* DIRECTIONS FOR THIS TASK:
Across the entries below, please work out how many lines contain the string "theoremstyle" and give only the number.

++++++

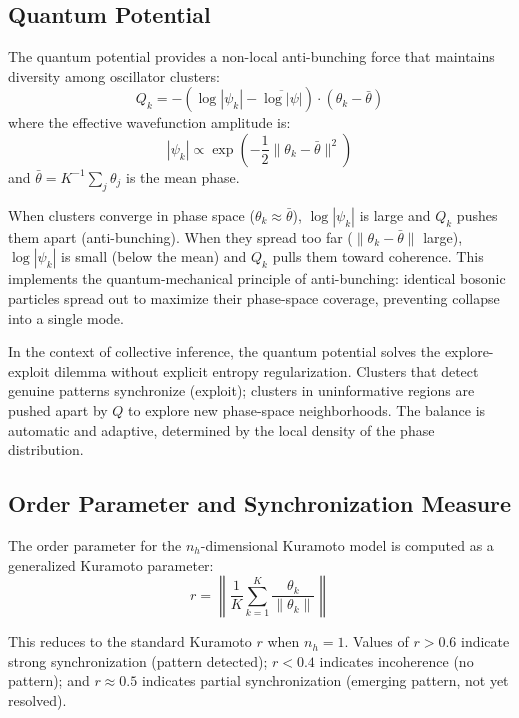 \documentclass[11pt,a4paper,twocolumn]{article}
\begin{document}
\subsection{Quantum Potential}
\label{sec:quantum_potential}

The quantum potential provides a non-local anti-bunching force that maintains diversity among oscillator clusters:
\begin{equation}
Q_k = -\left(\log|\psi_k| - \overline{\log|\psi|}\right) \cdot (\theta_k - \bar{\theta})
\label{eq:quantum_potential}
\end{equation}
where the effective wavefunction amplitude is:
\begin{equation}
|\psi_k| \propto \exp\!\left(-\frac{1}{2}\|\theta_k - \bar{\theta}\|^2\right)
\label{eq:psi_amplitude}
\end{equation}
and $\bar{\theta} = K^{-1}\sum_j \theta_j$ is the mean phase.

When clusters converge in phase space ($\theta_k \approx \bar{\theta}$), $\log|\psi_k|$ is large and $Q_k$ pushes them apart (anti-bunching).
When they spread too far ($\|\theta_k - \bar{\theta}\|$ large), $\log|\psi_k|$ is small (below the mean) and $Q_k$ pulls them toward coherence.
This implements the quantum-mechanical principle of anti-bunching: identical bosonic particles spread out to maximize their phase-space coverage, preventing collapse into a single mode.

In the context of collective inference, the quantum potential solves the explore-exploit dilemma without explicit entropy regularization.
Clusters that detect genuine patterns synchronize (exploit); clusters in uninformative regions are pushed apart by $Q$ to explore new phase-space neighborhoods.
The balance is automatic and adaptive, determined by the local density of the phase distribution.

\subsection{Order Parameter and Synchronization Measure}

The order parameter for the $n_h$-dimensional Kuramoto model is computed as a generalized Kuramoto parameter:
\begin{equation}
r = \left\|\frac{1}{K}\sum_{k=1}^{K} \frac{\theta_k}{\|\theta_k\|}\right\|
\label{eq:order_param}
\end{equation}

This reduces to the standard Kuramoto $r$ when $n_h = 1$.
Values of $r > 0.6$ indicate strong synchronization (pattern detected); $r < 0.4$ indicates incoherence (no pattern); and $r \approx 0.5$ indicates partial synchronization (emerging pattern, not yet resolved).
\end{document}
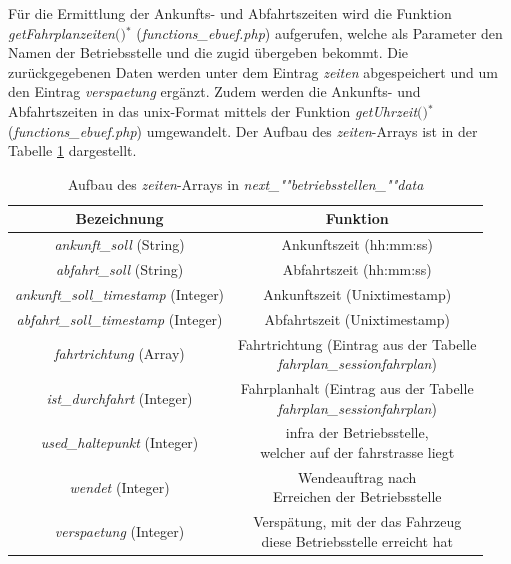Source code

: Für die Ermittlung der Ankunfts- und Abfahrtszeiten wird die Funktion \textit{get\-Fahr\-plan\-zei\-ten$($$)$}$^\ast$ (\textit{functions\_ebuef.php}) aufgerufen, welche als Parameter den Namen der Betriebsstelle und die \Gls{zugid} übergeben bekommt. Die zurückgegebenen Daten werden unter dem Eintrag \textit{zeiten} abgespeichert und um den Eintrag \textit{verspaetung} ergänzt. Zudem werden die Ankunfts- und Abfahrtszeiten in das \Gls{unix}-Format mittels der Funktion \textit{getUhrzeit$($$)$}$^\ast$ (\textit{functions\_ebuef.php}) umgewandelt. Der Aufbau des \textit{zeiten}-Arrays ist in der Tabelle \ref{table:betriebsstellenzeiten} dargestellt.
\begin{table}
\begin{center}
\renewcommand{\arraystretch}{1.2}
\begin{tabular}{c|c}
Bezeichnung & Funktion \\ \hline
\textit{ankunft\_soll} (String)                  		&    Ankunftszeit (hh:mm:ss)                  \\ \hline
\textit{abfahrt\_soll} (String)                  		&     Abfahrtszeit (hh:mm:ss)                 \\ \hline
\textit{ankunft\_soll\_timestamp} (Integer)             	&   Ankunftszeit (Unixtimestamp)              \\ \hline
\textit{abfahrt\_soll\_timestamp} (Integer)             	&    Abfahrtszeit (Unixtimestamp)             \\ \hline
\textit{fahrtrichtung} (Array)                  		&   \makecell{Fahrtrichtung (Eintrag aus der Tabelle\\\textit{fahrplan\_sessionfahrplan})}                  \\ \hline
\textit{ist\_durchfahrt} (Integer)             	&    \makecell{Fahrplanhalt (Eintrag aus der Tabelle\\\textit{fahrplan\_sessionfahrplan})}               \\ \hline
\textit{used\_haltepunkt} (Integer)             	&    \makecell{\ac{infra} der Betriebsstelle,\\welcher auf der \Gls{fahrstrasse} liegt}             \\ \hline
\textit{wendet} (Integer)             	&    \makecell{Wendeauftrag nach\\Erreichen der Betriebsstelle}                \\ \hline
\textit{verspaetung} (Integer)             	&    \makecell{Verspätung, mit der das Fahrzeug\\diese Betriebsstelle erreicht hat}               \\ 
\end{tabular}
\renewcommand{\arraystretch}{1}
\caption{Aufbau des \textit{zeiten}-Arrays in \textit{next\_""betriebs\-stellen\_""data}}
\label{table:betriebsstellenzeiten}
\end{center}
\end{table}
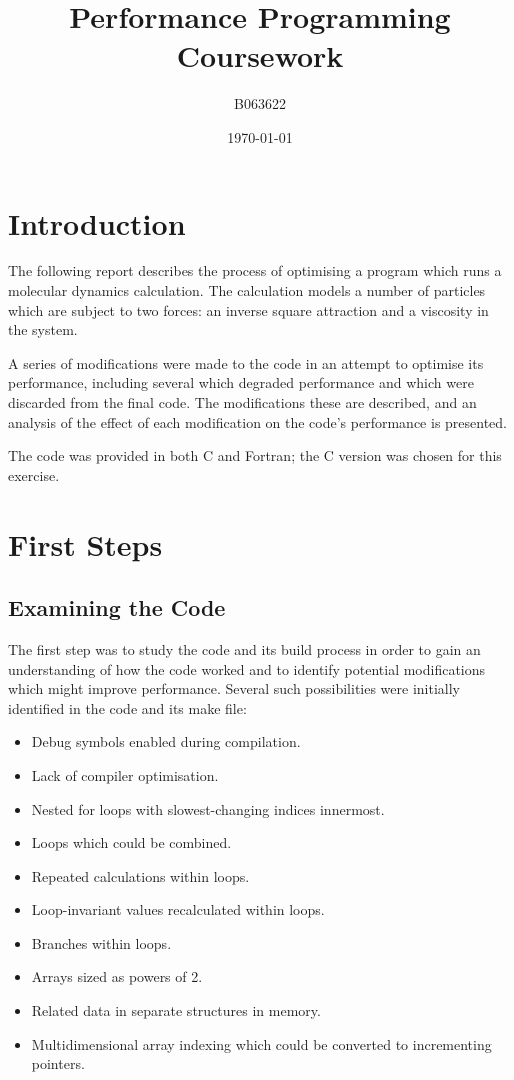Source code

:\documentclass[11pt, oneside]{article}   %
\title{Performance Programming \\ Coursework}
\author{B063622}
\date{\today}
\begin{document}
\maketitle

\newpage

\tableofcontents

\newpage


\section{Introduction}
The following report describes the process of optimising a program which runs a molecular dynamics calculation.
The calculation models a number of particles which are subject to two forces: an inverse square attraction and a viscosity in the system.

A series of  modifications were made to the code in an attempt to optimise its performance, including several which degraded performance and which were discarded from the final code.
The modifications these are described, and an analysis of the effect of each modification on the code's performance is presented.

The code was provided in both C and Fortran; the C version was chosen for this exercise.

\section{First Steps}

\subsection{Examining the Code}
The first step was to study the code and its build process in order to gain an understanding of how the code worked and to identify potential modifications which might improve performance.
Several such possibilities were initially identified in the code and its make file:

\begin{itemize}
	\item Debug symbols enabled during compilation.
	\item Lack of compiler optimisation.
	\item Nested for loops with slowest-changing indices innermost.
	\item Loops which could be combined.
	\item Repeated calculations within loops.
	\item Loop-invariant values recalculated within loops.
	\item Branches within loops.
	\item Arrays sized as powers of 2.
	\item Related data in separate structures in memory.
	\item Multidimensional array indexing which could be converted to incrementing pointers.
\end{itemize}
\end{document}

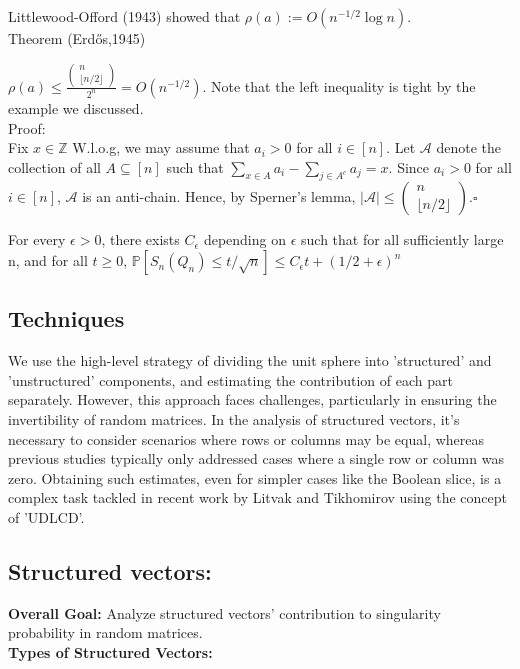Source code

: \documentclass{article}
\begin{document}
Littlewood-Offord (1943) showed that $\rho(a):= O(n^{-1/2}\log{n})$.\\
Theorem (Erd\H{o}s,1945)

$\rho(a) \leq \frac{\left( \begin{array}{c} n \\ {\lfloor n/2 \rfloor} \end{array} \right)
    }{2^n} = O(n^{-1/2})$.
Note that the left inequality is tight by the example we discussed.\\
Proof:\\

Fix $x \in \mathbb{Z}$ W.l.o.g, we may assume that $a_i > 0$ for all $i \in [n].$ Let $\mathcal{A}$ denote the collection of all $A \subseteq [n]$ such that $\sum_{x \in A} a_i - \sum_{j \in A^c} a_j = x$. Since $a_i >0$ for all $i \in [n]$, $\mathcal{A}$ is an anti-chain. Hence, by Sperner's lemma, $|\mathcal{A}| \leq \left( \begin{array}{c} n \\ {\lfloor n/2 \rfloor} \end{array} \right).  \square$

For every $ \epsilon > 0$, there exists $C_\epsilon$ depending on $\epsilon$ such that for all sufficiently large n, and for all $t \geq 0$, $\mathbb{P}[S_n(Q_n)\leq t/\sqrt{n}] \leq C_\epsilon t +(1/2 +\epsilon)^n$
\subsection{Techniques}

We use the high-level strategy of dividing the unit sphere into 'structured' and 'unstructured' components, and estimating the contribution of each part separately.
However, this approach faces challenges, particularly in ensuring the invertibility of random matrices.
In the analysis of structured vectors, it's necessary to consider scenarios where rows or columns may be equal, whereas previous studies typically only addressed cases where a single row or column was zero.
Obtaining such estimates, even for simpler cases like the Boolean slice, is a complex task tackled in recent work by Litvak and Tikhomirov using the concept of 'UDLCD'.

\subsection{Structured vectors:}
\textbf{Overall Goal:} Analyze structured vectors' contribution to singularity probability in random matrices.\\
\textbf{Types of Structured Vectors:}
\end{document}
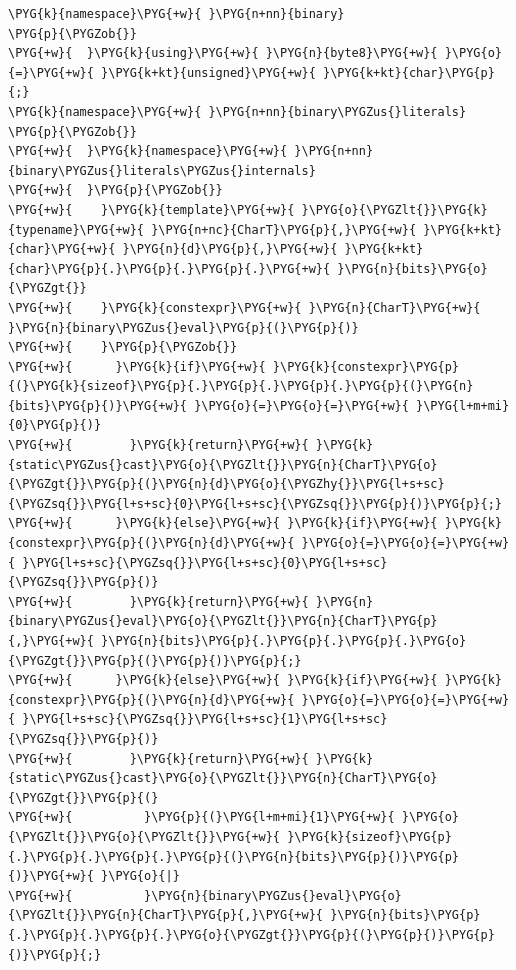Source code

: \begin{itemize}
\begin{codeblockbg}
\begin{Verbatim}[commandchars=\\\{\},breaklines=true,breakanywhere=true,fontsize=\codefont,xleftmargin=17bp]
\PYG{k}{namespace}\PYG{+w}{ }\PYG{n+nn}{binary}
\PYG{p}{\PYGZob{}}
\PYG{+w}{  }\PYG{k}{using}\PYG{+w}{ }\PYG{n}{byte8}\PYG{+w}{ }\PYG{o}{=}\PYG{+w}{ }\PYG{k+kt}{unsigned}\PYG{+w}{ }\PYG{k+kt}{char}\PYG{p}{;}
\PYG{k}{namespace}\PYG{+w}{ }\PYG{n+nn}{binary\PYGZus{}literals}
\PYG{p}{\PYGZob{}}
\PYG{+w}{  }\PYG{k}{namespace}\PYG{+w}{ }\PYG{n+nn}{binary\PYGZus{}literals\PYGZus{}internals}
\PYG{+w}{  }\PYG{p}{\PYGZob{}}
\PYG{+w}{    }\PYG{k}{template}\PYG{+w}{ }\PYG{o}{\PYGZlt{}}\PYG{k}{typename}\PYG{+w}{ }\PYG{n+nc}{CharT}\PYG{p}{,}\PYG{+w}{ }\PYG{k+kt}{char}\PYG{+w}{ }\PYG{n}{d}\PYG{p}{,}\PYG{+w}{ }\PYG{k+kt}{char}\PYG{p}{.}\PYG{p}{.}\PYG{p}{.}\PYG{+w}{ }\PYG{n}{bits}\PYG{o}{\PYGZgt{}}
\PYG{+w}{    }\PYG{k}{constexpr}\PYG{+w}{ }\PYG{n}{CharT}\PYG{+w}{ }\PYG{n}{binary\PYGZus{}eval}\PYG{p}{(}\PYG{p}{)}
\PYG{+w}{    }\PYG{p}{\PYGZob{}}
\PYG{+w}{      }\PYG{k}{if}\PYG{+w}{ }\PYG{k}{constexpr}\PYG{p}{(}\PYG{k}{sizeof}\PYG{p}{.}\PYG{p}{.}\PYG{p}{.}\PYG{p}{(}\PYG{n}{bits}\PYG{p}{)}\PYG{+w}{ }\PYG{o}{=}\PYG{o}{=}\PYG{+w}{ }\PYG{l+m+mi}{0}\PYG{p}{)}
\PYG{+w}{        }\PYG{k}{return}\PYG{+w}{ }\PYG{k}{static\PYGZus{}cast}\PYG{o}{\PYGZlt{}}\PYG{n}{CharT}\PYG{o}{\PYGZgt{}}\PYG{p}{(}\PYG{n}{d}\PYG{o}{\PYGZhy{}}\PYG{l+s+sc}{\PYGZsq{}}\PYG{l+s+sc}{0}\PYG{l+s+sc}{\PYGZsq{}}\PYG{p}{)}\PYG{p}{;}
\PYG{+w}{      }\PYG{k}{else}\PYG{+w}{ }\PYG{k}{if}\PYG{+w}{ }\PYG{k}{constexpr}\PYG{p}{(}\PYG{n}{d}\PYG{+w}{ }\PYG{o}{=}\PYG{o}{=}\PYG{+w}{ }\PYG{l+s+sc}{\PYGZsq{}}\PYG{l+s+sc}{0}\PYG{l+s+sc}{\PYGZsq{}}\PYG{p}{)}
\PYG{+w}{        }\PYG{k}{return}\PYG{+w}{ }\PYG{n}{binary\PYGZus{}eval}\PYG{o}{\PYGZlt{}}\PYG{n}{CharT}\PYG{p}{,}\PYG{+w}{ }\PYG{n}{bits}\PYG{p}{.}\PYG{p}{.}\PYG{p}{.}\PYG{o}{\PYGZgt{}}\PYG{p}{(}\PYG{p}{)}\PYG{p}{;}
\PYG{+w}{      }\PYG{k}{else}\PYG{+w}{ }\PYG{k}{if}\PYG{+w}{ }\PYG{k}{constexpr}\PYG{p}{(}\PYG{n}{d}\PYG{+w}{ }\PYG{o}{=}\PYG{o}{=}\PYG{+w}{ }\PYG{l+s+sc}{\PYGZsq{}}\PYG{l+s+sc}{1}\PYG{l+s+sc}{\PYGZsq{}}\PYG{p}{)}
\PYG{+w}{        }\PYG{k}{return}\PYG{+w}{ }\PYG{k}{static\PYGZus{}cast}\PYG{o}{\PYGZlt{}}\PYG{n}{CharT}\PYG{o}{\PYGZgt{}}\PYG{p}{(}
\PYG{+w}{          }\PYG{p}{(}\PYG{l+m+mi}{1}\PYG{+w}{ }\PYG{o}{\PYGZlt{}}\PYG{o}{\PYGZlt{}}\PYG{+w}{ }\PYG{k}{sizeof}\PYG{p}{.}\PYG{p}{.}\PYG{p}{.}\PYG{p}{(}\PYG{n}{bits}\PYG{p}{)}\PYG{p}{)}\PYG{+w}{ }\PYG{o}{|}
\PYG{+w}{          }\PYG{n}{binary\PYGZus{}eval}\PYG{o}{\PYGZlt{}}\PYG{n}{CharT}\PYG{p}{,}\PYG{+w}{ }\PYG{n}{bits}\PYG{p}{.}\PYG{p}{.}\PYG{p}{.}\PYG{o}{\PYGZgt{}}\PYG{p}{(}\PYG{p}{)}\PYG{p}{)}\PYG{p}{;}

\end{Verbatim}
\end{codeblockbg}
\end{itemize}
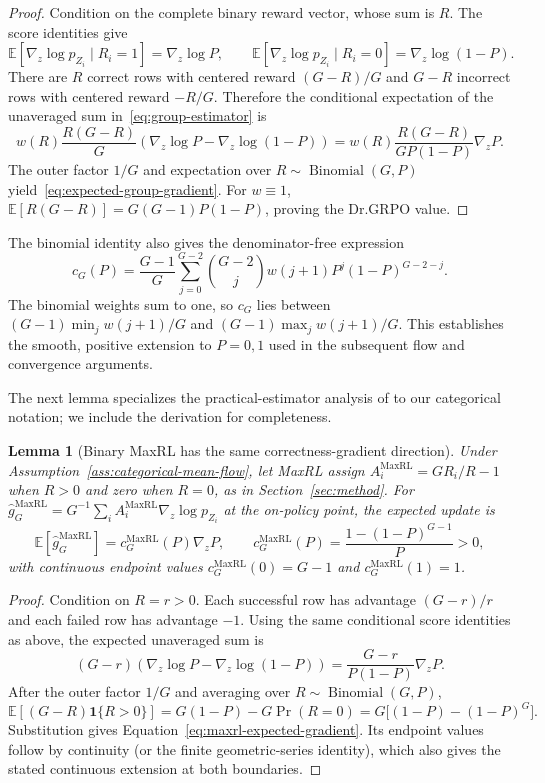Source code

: \documentclass{article}
\newcommand{\1}{\mathbf 1}
\newcommand{\E}{\mathbb E}
\newtheorem{lemma}{Lemma}[section]
\theoremstyle{remark}
\theoremstyle{definition}
\theoremstyle{plain}
\begin{document}
\begin{proof}
Condition on the complete binary reward vector, whose sum is $R$. The score
identities give
\[
  \E[\nabla_z\log p_{Z_i}\mid R_i=1]=\nabla_z\log P,
  \qquad
  \E[\nabla_z\log p_{Z_i}\mid R_i=0]
  =\nabla_z\log(1-P).
\]
There are $R$ correct rows with centered reward $(G-R)/G$ and $G-R$
incorrect rows with centered reward $-R/G$. Therefore the conditional
expectation of the unaveraged sum in~\eqref{eq:group-estimator} is
\[
  w(R)\frac{R(G-R)}{G}
  \left(\nabla_z\log P-\nabla_z\log(1-P)\right)
  =w(R)\frac{R(G-R)}{GP(1-P)}\nabla_zP.
\]
The outer factor $1/G$ and expectation over
$R\sim\operatorname{Binomial}(G,P)$ yield~\eqref{eq:expected-group-gradient}.
For $w\equiv1$,
$\E[R(G-R)]=G(G-1)P(1-P)$, proving the Dr.GRPO value.
\end{proof}

The binomial identity also gives the denominator-free expression
\[
 c_G(P)=\frac{G-1}{G}\sum_{j=0}^{G-2}\binom{G-2}{j}
 w(j+1)P^j(1-P)^{G-2-j}.
\]
The binomial weights sum to one, so $c_G$ lies between
$(G-1)\min_j w(j+1)/G$ and $(G-1)\max_j w(j+1)/G$.
This establishes the smooth, positive extension to $P=0,1$ used in the
subsequent flow and convergence arguments.

The next lemma specializes the practical-estimator analysis of
\citet[Section~4.3 and App.~D, Theorem~5]{tajwar2026maxrl}
to our categorical notation; we include the derivation for completeness.

\begin{lemma}[Binary MaxRL has the same correctness-gradient direction]
\label{lem:maxrl-mean}
Under Assumption~\ref{ass:categorical-mean-flow}, let MaxRL assign
$A_i^{\mathrm{MaxRL}}=GR_i/R-1$ when $R>0$ and zero when $R=0$, as in
Section~\ref{sec:method}. For
$\widehat g_G^{\mathrm{MaxRL}}=G^{-1}\sum_i
 A_i^{\mathrm{MaxRL}}\nabla_z\log p_{Z_i}$ at the on-policy point, the
expected update is
\begin{equation}
  \E[\widehat g_G^{\mathrm{MaxRL}}]
  =c_G^{\mathrm{MaxRL}}(P)\nabla_zP,
  \qquad
  c_G^{\mathrm{MaxRL}}(P)
  =\frac{1-(1-P)^{G-1}}{P}>0,
  \label{eq:maxrl-expected-gradient}
\end{equation}
with continuous endpoint values
$c_G^{\mathrm{MaxRL}}(0)=G-1$ and
$c_G^{\mathrm{MaxRL}}(1)=1$.
\end{lemma}

\begin{proof}
Condition on $R=r>0$. Each successful row has advantage $(G-r)/r$ and each
failed row has advantage $-1$. Using the same conditional score identities as
above, the expected unaveraged sum is
\[
  (G-r)\!\left(\nabla_z\log P-\nabla_z\log(1-P)\right)
  =\frac{G-r}{P(1-P)}\nabla_zP.
\]
After the outer factor $1/G$ and averaging over
$R\sim\operatorname{Binomial}(G,P)$,
\[
 \E[(G-R)\1\{R>0\}]
 =G(1-P)-G\Pr(R=0)
 =G\big[(1-P)-(1-P)^G\big].
\]
Substitution gives Equation~\eqref{eq:maxrl-expected-gradient}. Its endpoint
values follow by continuity (or the finite geometric-series identity), which
also gives the stated continuous extension at both boundaries.
\end{proof}
\end{document}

++++++

* EXPECTED ANSWER:
3